Note: --defaults-extra-file flag takes path to a file that contains mysql user credentials. This is because we do not want to pass our mysql password via command parameters, and you shouldn't too.

What does this line do? First, mysqldump connects to mysql server and generates dump of all databases. The dump response is piped to gzip. Gzip accepts any line of contents whenever mysqldump generates and compresses it. Then the compressed content is written to a file "backup.sql.gz".

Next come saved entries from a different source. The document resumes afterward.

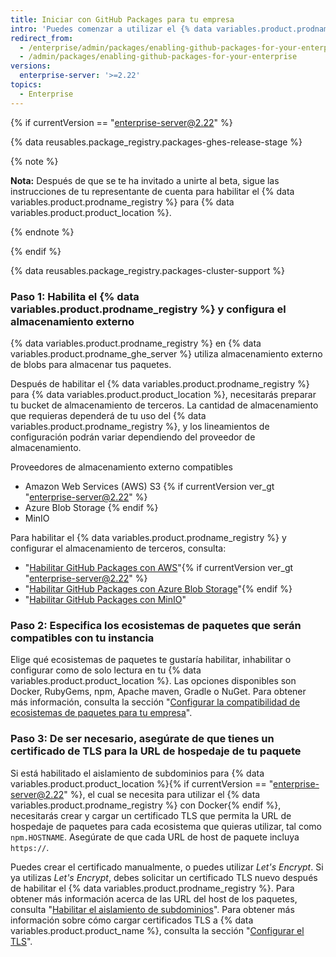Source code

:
 ```yaml
---
title: Iniciar con GitHub Packages para tu empresa
intro: 'Puedes comenzar a utilizar el {% data variables.product.prodname_registry %} en {% data variables.product.product_location %} si habilitas esta característica, configurando un almacenamiento de terceros, configurando los ecosistemas que quieras que sea compatibles y actualizando tu certificado TLS.'
redirect_from:
  - /enterprise/admin/packages/enabling-github-packages-for-your-enterprise
  - /admin/packages/enabling-github-packages-for-your-enterprise
versions:
  enterprise-server: '>=2.22'
topics:
  - Enterprise
---
```


{% if currentVersion == "enterprise-server@2.22" %}

{% data reusables.package_registry.packages-ghes-release-stage %}

{% note %}

**Nota:** Después de que se te ha invitado a unirte al beta, sigue las instrucciones de tu representante de cuenta para habilitar el {% data variables.product.prodname_registry %} para {% data variables.product.product_location %}.

{% endnote %}

{% endif %}

{% data reusables.package_registry.packages-cluster-support %}

### Paso 1: Habilita el {% data variables.product.prodname_registry %} y configura el almacenamiento externo

{% data variables.product.prodname_registry %} en {% data variables.product.prodname_ghe_server %} utiliza almacenamiento externo de blobs para almacenar tus paquetes.

Después de habilitar el {% data variables.product.prodname_registry %} para {% data variables.product.product_location %}, necesitarás preparar tu bucket de almacenamiento de terceros. La cantidad de almacenamiento que requieras dependerá de tu uso del {% data variables.product.prodname_registry %}, y los lineamientos de configuración podrán variar dependiendo del proveedor de almacenamiento.

Proveedores de almacenamiento externo compatibles
- Amazon Web Services (AWS) S3 {% if currentVersion ver_gt "enterprise-server@2.22" %}
- Azure Blob Storage {% endif %}
- MinIO

Para habilitar el {% data variables.product.prodname_registry %} y configurar el almacenamiento de terceros, consulta:
  - "[Habilitar GitHub Packages con AWS](/admin/packages/enabling-github-packages-with-aws)"{% if currentVersion ver_gt "enterprise-server@2.22" %}
  - "[Habilitar GitHub Packages con Azure Blob Storage](/admin/packages/enabling-github-packages-with-azure-blob-storage)"{% endif %}
  - "[Habilitar GitHub Packages con MinIO](/admin/packages/enabling-github-packages-with-minio)"

### Paso 2: Especifica los ecosistemas de paquetes que serán compatibles con tu instancia

Elige qué ecosistemas de paquetes te gustaría habilitar, inhabilitar o configurar como de solo lectura en tu {% data variables.product.product_location %}. Las opciones disponibles son Docker, RubyGems, npm, Apache maven, Gradle o NuGet.  Para obtener más información, consulta la sección "[Configurar la compatibilidad de ecosistemas de paquetes para tu empresa](/enterprise/admin/packages/configuring-package-ecosystem-support-for-your-enterprise)".

### Paso 3: De ser necesario, asegúrate de que tienes un certificado de TLS para la URL de hospedaje de tu paquete

Si está habilitado el aislamiento de subdominios para {% data variables.product.product_location %}{% if currentVersion == "enterprise-server@2.22" %}, el cual se necesita para utilizar el {% data variables.product.prodname_registry %} con Docker{% endif %}, necesitarás crear y cargar un certificado TLS que permita la URL de hospedaje de paquetes para cada ecosistema que quieras utilizar, tal como `npm.HOSTNAME`. Asegúrate de que cada URL de host de paquete incluya `https://`.

  Puedes crear el certificado manualmente, o puedes utilizar _Let's Encrypt_. Si ya utilizas _Let's Encrypt_, debes solicitar un certificado TLS nuevo después de habilitar el {% data variables.product.prodname_registry %}. Para obtener más información acerca de las URL del host de los paquetes, consulta "[Habilitar el aislamiento de subdominios](/enterprise/admin/configuration/enabling-subdomain-isolation)". Para obtener más información sobre cómo cargar certificados TLS a {% data variables.product.product_name %}, consulta la sección "[Configurar el TLS](/enterprise/admin/configuration/configuring-tls)".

Anyway, this is the line which making our site unresponsive. The whole dumping and gzip is taking around five minutes to complete. I found that our tables are being locked during that time. Aha, so that's why our site struggles because it needs to access DB but can't because of locked state.

So, what's the solution?

I started digging through mysql/mariaDB documentation for mysqldump and its' flags. This doc recommends to use both --single-transaction --quick flags when dumping large databases. Let's try that.

First, let's see how much time does our current dump command takes:

time mysqldump --defaults-extra-file=/ --all-databases 

real    1m02.28s

Notice that I've added time before mysqldump. time is a command that measures execution time of any command and prints it. So as we can see, current mysqldump took around 1 minute to finish.

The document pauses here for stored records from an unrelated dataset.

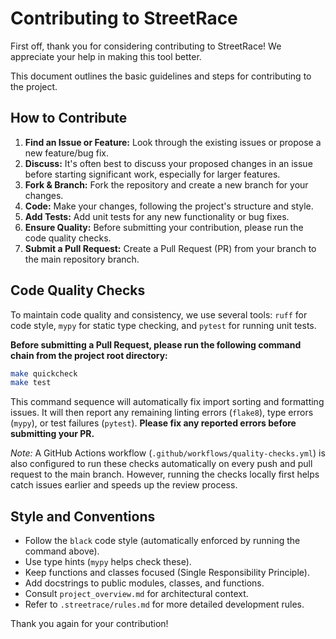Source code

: # Contributing to StreetRace

First off, thank you for considering contributing to StreetRace! We appreciate your help in making this tool better.

This document outlines the basic guidelines and steps for contributing to the project.

## How to Contribute

1.  **Find an Issue or Feature:** Look through the existing issues or propose a new feature/bug fix.
2.  **Discuss:** It's often best to discuss your proposed changes in an issue before starting significant work, especially for larger features.
3.  **Fork & Branch:** Fork the repository and create a new branch for your changes.
4.  **Code:** Make your changes, following the project's structure and style.
5.  **Add Tests:** Add unit tests for any new functionality or bug fixes.
6.  **Ensure Quality:** Before submitting your contribution, please run the code quality checks.
7.  **Submit a Pull Request:** Create a Pull Request (PR) from your branch to the main repository branch.

## Code Quality Checks

To maintain code quality and consistency, we use several tools: `ruff` for code style, `mypy` for static type checking, and `pytest` for running unit tests.

**Before submitting a Pull Request, please run the following command chain from the project root directory:**

```bash
make quickcheck
make test
```

This command sequence will automatically fix import sorting and formatting issues. It will then report any remaining linting errors (`flake8`), type errors (`mypy`), or test failures (`pytest`). **Please fix any reported errors before submitting your PR.**

_Note:_ A GitHub Actions workflow (`.github/workflows/quality-checks.yml`) is also configured to run these checks automatically on every push and pull request to the main branch. However, running the checks locally first helps catch issues earlier and speeds up the review process.

## Style and Conventions

- Follow the `black` code style (automatically enforced by running the command above).
- Use type hints (`mypy` helps check these).
- Keep functions and classes focused (Single Responsibility Principle).
- Add docstrings to public modules, classes, and functions.
- Consult `project_overview.md` for architectural context.
- Refer to `.streetrace/rules.md` for more detailed development rules.

Thank you again for your contribution!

Now lets run with --single-transaction --quick

time mysqldump --defaults-extra-file=/ --all-databases --single-transaction --quick

real    1m00.10s

This time, mysqldump took 1 minute too. Not much improvement on speed. But I noticed that our site wasn't down this time. Why so? Let's talk about those two flags:

  • --single-transaction : This flag tells mysqldump to simply run whole dump operation in a transaction mode. The great benefit of this flag is, mysqldump doesn't lock tables anymore. That's why our site could still access database during dump script ran.
  • --quick : This flag tells mysqldump to fetch one row at a time from tables. Without it, mysqldump would first fetch all rows and store them in memory and then dump them. Since storing all rows in memory can increase memory usage by huge margin, streaming one rows at a time saves memory usage.

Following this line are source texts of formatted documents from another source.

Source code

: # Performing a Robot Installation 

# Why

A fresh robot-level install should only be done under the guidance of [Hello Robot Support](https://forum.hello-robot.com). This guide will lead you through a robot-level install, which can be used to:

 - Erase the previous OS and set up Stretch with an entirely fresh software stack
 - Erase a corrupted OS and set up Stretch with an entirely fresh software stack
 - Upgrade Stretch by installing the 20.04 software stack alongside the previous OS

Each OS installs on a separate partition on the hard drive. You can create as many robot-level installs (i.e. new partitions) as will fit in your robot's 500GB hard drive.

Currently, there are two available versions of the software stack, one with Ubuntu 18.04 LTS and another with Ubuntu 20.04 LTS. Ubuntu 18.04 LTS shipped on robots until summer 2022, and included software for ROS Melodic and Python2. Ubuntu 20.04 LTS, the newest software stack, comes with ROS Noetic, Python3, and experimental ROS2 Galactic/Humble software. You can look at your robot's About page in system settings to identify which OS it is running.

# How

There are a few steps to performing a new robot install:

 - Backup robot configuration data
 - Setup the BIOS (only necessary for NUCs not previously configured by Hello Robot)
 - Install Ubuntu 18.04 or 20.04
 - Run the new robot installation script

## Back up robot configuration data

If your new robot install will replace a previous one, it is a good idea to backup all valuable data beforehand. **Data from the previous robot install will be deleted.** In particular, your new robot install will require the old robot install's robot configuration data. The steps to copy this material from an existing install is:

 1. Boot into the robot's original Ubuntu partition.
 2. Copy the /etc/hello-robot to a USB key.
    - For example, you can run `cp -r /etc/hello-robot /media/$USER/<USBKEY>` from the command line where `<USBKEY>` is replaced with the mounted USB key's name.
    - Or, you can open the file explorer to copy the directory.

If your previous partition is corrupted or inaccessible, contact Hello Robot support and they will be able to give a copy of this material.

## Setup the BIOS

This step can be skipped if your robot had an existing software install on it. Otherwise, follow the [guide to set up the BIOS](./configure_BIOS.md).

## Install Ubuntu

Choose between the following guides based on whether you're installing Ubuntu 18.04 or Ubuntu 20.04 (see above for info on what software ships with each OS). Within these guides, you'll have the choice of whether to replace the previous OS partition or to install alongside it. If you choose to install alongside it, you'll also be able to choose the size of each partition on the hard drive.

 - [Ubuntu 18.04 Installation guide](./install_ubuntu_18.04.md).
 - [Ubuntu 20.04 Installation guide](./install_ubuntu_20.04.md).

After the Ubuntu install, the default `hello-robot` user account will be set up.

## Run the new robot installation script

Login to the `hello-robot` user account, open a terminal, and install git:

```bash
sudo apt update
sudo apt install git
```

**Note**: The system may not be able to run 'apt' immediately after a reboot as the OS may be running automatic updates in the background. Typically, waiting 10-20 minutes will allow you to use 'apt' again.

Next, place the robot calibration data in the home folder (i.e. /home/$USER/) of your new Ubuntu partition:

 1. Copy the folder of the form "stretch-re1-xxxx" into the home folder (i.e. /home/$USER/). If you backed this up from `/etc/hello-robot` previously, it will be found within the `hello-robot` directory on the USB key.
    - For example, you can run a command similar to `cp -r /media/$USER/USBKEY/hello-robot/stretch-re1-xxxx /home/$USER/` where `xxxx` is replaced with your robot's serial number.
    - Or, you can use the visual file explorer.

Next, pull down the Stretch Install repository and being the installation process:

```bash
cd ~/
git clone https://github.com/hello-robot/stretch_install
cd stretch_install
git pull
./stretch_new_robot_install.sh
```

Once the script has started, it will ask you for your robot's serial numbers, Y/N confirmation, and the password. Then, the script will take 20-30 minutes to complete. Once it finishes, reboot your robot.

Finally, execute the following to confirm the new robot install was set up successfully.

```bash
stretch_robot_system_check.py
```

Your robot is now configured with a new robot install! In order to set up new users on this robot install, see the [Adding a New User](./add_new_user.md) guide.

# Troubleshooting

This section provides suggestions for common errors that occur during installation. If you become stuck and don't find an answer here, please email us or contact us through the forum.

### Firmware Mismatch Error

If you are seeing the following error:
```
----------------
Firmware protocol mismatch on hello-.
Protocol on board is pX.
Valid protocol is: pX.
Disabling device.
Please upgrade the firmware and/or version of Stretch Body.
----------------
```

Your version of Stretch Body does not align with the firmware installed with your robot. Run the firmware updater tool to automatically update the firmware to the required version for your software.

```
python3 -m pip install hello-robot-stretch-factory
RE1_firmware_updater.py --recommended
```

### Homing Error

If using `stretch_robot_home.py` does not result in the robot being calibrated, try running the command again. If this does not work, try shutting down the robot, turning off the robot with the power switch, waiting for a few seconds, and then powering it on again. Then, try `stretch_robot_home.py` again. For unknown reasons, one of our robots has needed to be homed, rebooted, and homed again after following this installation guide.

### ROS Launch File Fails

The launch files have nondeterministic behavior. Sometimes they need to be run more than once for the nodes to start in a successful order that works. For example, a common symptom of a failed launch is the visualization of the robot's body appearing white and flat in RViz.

After adding those two flags, I ran the full script again. Dump was successful and our site was up too.. YAY.

But I found that mysqldump is still running for 5 minutes and that made me uncomfortable even though it doesn't seem to pose any threat.

time mysqldump --defaults-extra-file=/ --all-databases --single-transaction --quick | gzip > backup.sql.gz

real    5m39.84s

Why the whole command takes 5 minutes while mysqldump alone takes only 1 minute? Notice that we are piping mysqldump result into gzip and then writing to a backup.sql.gz file.

This StackOverflow answer, pointed the problem with piping to gzip. When we are piping mysqldump into gzip, what happens is, whenever mysqldump generates a single line of content, gzip accepts that and compresses that and then write to the file. The whole dumping and compressing runs in parallel.

Since our issue is related to mysqldump, I would like to finish that command as soon as possible, without waiting for complex process of gzip.

So, instead I told mysqldump to write to a plain .sql file and then ran gzip separately.

time mysqldump --defaults-extra-file=/ --all-databases --single-transaction --quick > backup.sql && gzip backup.sql

real    1m1.228s

This way, mysqldump took only 1 minute to generate .sql file and it exits. Then bash launches gzip to compress that .sql file. That && operator ensures that gzip runs only if mysqldump completes successfully. Gzip is still running for around 5 minutes but it doesn't create any lag for mysqldump anymore.

And that concludes todays debugging session to identify mysqldump performance issue and solution to that. I'll report back if I find anymore info on this issue. Cheers.